Обсуждение: Performance and Clustering

Поиск
Список
Период
Сортировка

Performance and Clustering

От
Jaime Rodriguez
Дата:
hi,
Today is my first day looking at PostgreSQL
I am looking to migrate a MS SQL DB to PostgreSQL :) :)
My customer requires that DBMS shall support 4000 simultaneous requests
Also the system to be deploy maybe a cluster, with 12 microprocessors

From what I have read, PostgreSQL has really good performance and reliability but I would like to get some numbers, not sure if somewhere in the wiki some of this data is available.

I am currently in a research/explore face on the project.
I am looking at PostgreSQL and MySQL.
In future this will be a showcase success story, and we plan to public it once we complete the project.
I will be really happy if you can point me in the right direction so I can get strong data to make me choose PostgreSQL :)

Thanks,
--
Ing.
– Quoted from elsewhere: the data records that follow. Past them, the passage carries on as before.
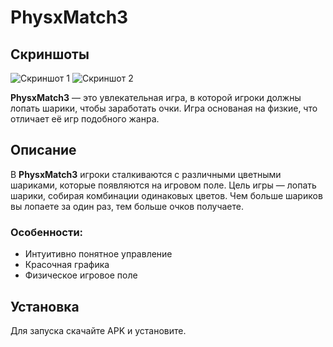 # PhysxMatch3

## Скриншоты

![Скриншот 1](https://imgur.com/KitE1AH)
![Скриншот 2](https://imgur.com/KitE1AH)

**PhysxMatch3** — это увлекательная игра, в которой игроки должны лопать шарики, чтобы заработать очки. Игра основаная на физкие, что отличает её игр подобного жанра.

## Описание

В **PhysxMatch3** игроки сталкиваются с различными цветными шариками, которые появляются на игровом поле. Цель игры — лопать шарики, собирая комбинации одинаковых цветов. Чем больше шариков вы лопаете за один раз, тем больше очков получаете.

### Особенности:

- Интуитивно понятное управление
- Красочная графика
- Физическое игровое поле

## Установка

Для запуска скачайте APK и установите.
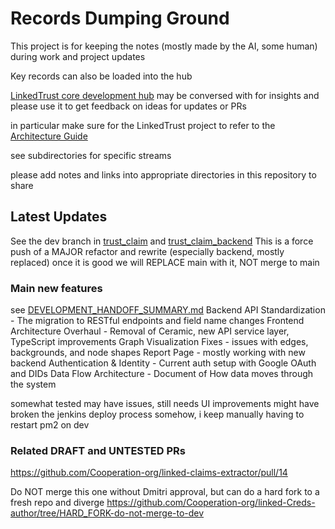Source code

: # Records Dumping Ground

This project is for keeping the notes (mostly made by the AI, some human) during work and project updates

Key records can also be loaded into the hub

[LinkedTrust core development hub](http://hub.cooperation.org/projects/feb839fd-b825-4622-9841-5c62c1130328/) may be conversed with for insights and please use it to get feedback on ideas for updates or PRs

in particular make sure for the LinkedTrust project to refer to the [Architecture Guide](architecture_guide.md)

see subdirectories for specific streams

please add notes and links into appropriate directories in this repository to share 

## Latest Updates

See the dev branch in [trust_claim](https://github.com/Whats-Cookin/trust_claim) and [trust_claim_backend](https://github.com/Whats-Cookin/trust_claim_backend)
This is a force push of a MAJOR refactor and rewrite (especially backend, mostly replaced)
once it is good we will REPLACE main with it, NOT merge to main

### Main new features

see [DEVELOPMENT_HANDOFF_SUMMARY.md](./DEVELOPMENT_HANDOFF_SUMMARY.md)
Backend API Standardization - The migration to RESTful endpoints and field name changes
Frontend Architecture Overhaul - Removal of Ceramic, new API service layer, TypeScript improvements
Graph Visualization Fixes - issues with edges, backgrounds, and node shapes
Report Page - mostly working with new backend
Authentication & Identity - Current auth setup with Google OAuth and DIDs
Data Flow Architecture - Document of How data moves through the system

somewhat tested may have issues, still needs UI improvements
might have broken the jenkins deploy process somehow, i keep manually having to restart pm2 on dev

### Related DRAFT and UNTESTED PRs

https://github.com/Cooperation-org/linked-claims-extractor/pull/14

Do NOT merge this one without Dmitri approval, but can do a hard fork to a fresh repo and diverge
https://github.com/Cooperation-org/linked-Creds-author/tree/HARD_FORK-do-not-merge-to-dev
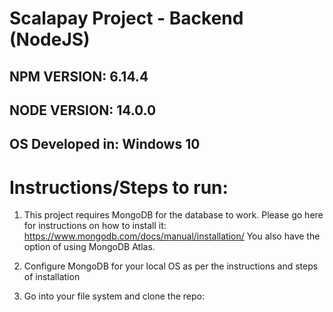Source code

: # Scalapay Project - Backend (NodeJS)

## NPM VERSION: 6.14.4

## NODE VERSION: 14.0.0

## OS Developed in: Windows 10

# Instructions/Steps to run:

1. This project requires MongoDB for the database to work.
   Please go here for instructions on how to install it: https://www.mongodb.com/docs/manual/installation/
   You also have the option of using MongoDB Atlas.

2. Configure MongoDB for your local OS as per the instructions and steps of installation

3. Go into your file system and clone the repo:
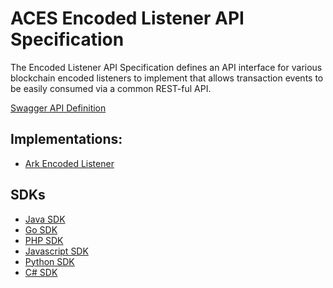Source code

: # ACES Encoded Listener API Specification

The Encoded Listener API Specification defines an API interface for
various blockchain encoded listeners to implement that allows
transaction events to be easily consumed via a common REST-ful API.

[Swagger API Definition](aces-encoded-listener-api-swagger.yaml)


## Implementations:

* [Ark Encoded Listener](https://github.com/ark-aces/aces-encoded-listener-ark)


## SDKs

* [Java SDK](skds/java/)
* [Go SDK](skds/go/)
* [PHP SDK](skds/php/)
* [Javascript SDK](skds/javascript/)
* [Python SDK](sdks/python/)
* [C# SDK](sdks/csharp/)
Jaime Rodríguez Quesada, Mag.
Liberux S.A.
http://www.liberux.com

Re: Performance and Clustering

От
John R Pierce
Дата:
Jaime Rodriguez wrote:
> hi,
> Today is my first day looking at PostgreSQL
> I am looking to migrate a MS SQL DB to PostgreSQL :) :)
> My customer requires that DBMS shall support 4000 simultaneous requests

thats a lot of connections and processes.
4000 concurrent queries will be generating a massive IO workload, what
sort of storage system are you planning on using?
4000 sockets from clients making simulatneous queries will generate a
massive network workload.   what sort of networks are you using?


> Also the system to be deploy maybe a cluster, with 12 microprocessors

a single server with 12 CPU cores, no problem.

12 separate servers, you're going to have to resolve some very sticky
issues with transactional integrity of updates and conflict resolution.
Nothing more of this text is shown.